An exact restatement is required. Cover only the lines of the records from the first through the line with "Include Necessary Headers", and skip pictures.

[[ PROVIDED RECORDS, beginning ]]

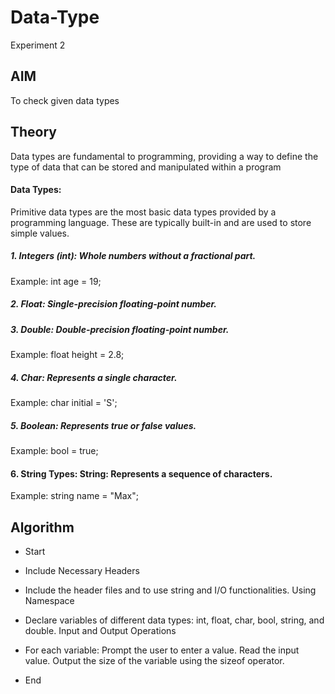 # Data-Type
Experiment 2
## AIM
To check given data types

## Theory
Data types are fundamental to programming, providing a way to define the type of data that can be stored and manipulated within a program

#### Data Types:
Primitive data types are the most basic data types provided by a programming language. These are typically built-in and are used to store simple values.

##### 1. Integers (int): Whole numbers without a fractional part.
Example: int age = 19;

##### 2. Float: Single-precision floating-point number.

##### 3. Double: Double-precision floating-point number.
Example: float height = 2.8;


##### 4. Char: Represents a single character.
Example: char initial = 'S';

##### 5. Boolean: Represents true or false values.
Example: bool = true;

#### 6. String Types: String: Represents a sequence of characters.
Example: string name = "Max";

## Algorithm 

* Start

* Include Necessary Headers

* Include the header files <string> and <iostream> to use string and I/O functionalities.
Using Namespace

* Declare variables of different data types: int, float, char, bool, string, and double.
   Input and Output Operations

* For each variable:
Prompt the user to enter a value.
Read the input value.
Output the size of the variable using the sizeof operator.
* End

[[ PROVIDED RECORDS, end ]]

* [TASK ANSWER]:
 # Data-Type
Experiment 2
## AIM
To check given data types

## Theory
Data types are fundamental to programming, providing a way to define the type of data that can be stored and manipulated within a program

#### Data Types:
Primitive data types are the most basic data types provided by a programming language. These are typically built-in and are used to store simple values.

##### 1. Integers (int): Whole numbers without a fractional part.
Example: int age = 19;

##### 2. Float: Single-precision floating-point number.

##### 3. Double: Double-precision floating-point number.
Example: float height = 2.8;


##### 4. Char: Represents a single character.
Example: char initial = 'S';

##### 5. Boolean: Represents true or false values.
Example: bool = true;

#### 6. String Types: String: Represents a sequence of characters.
Example: string name = "Max";

## Algorithm 

* Start

* Include Necessary Headers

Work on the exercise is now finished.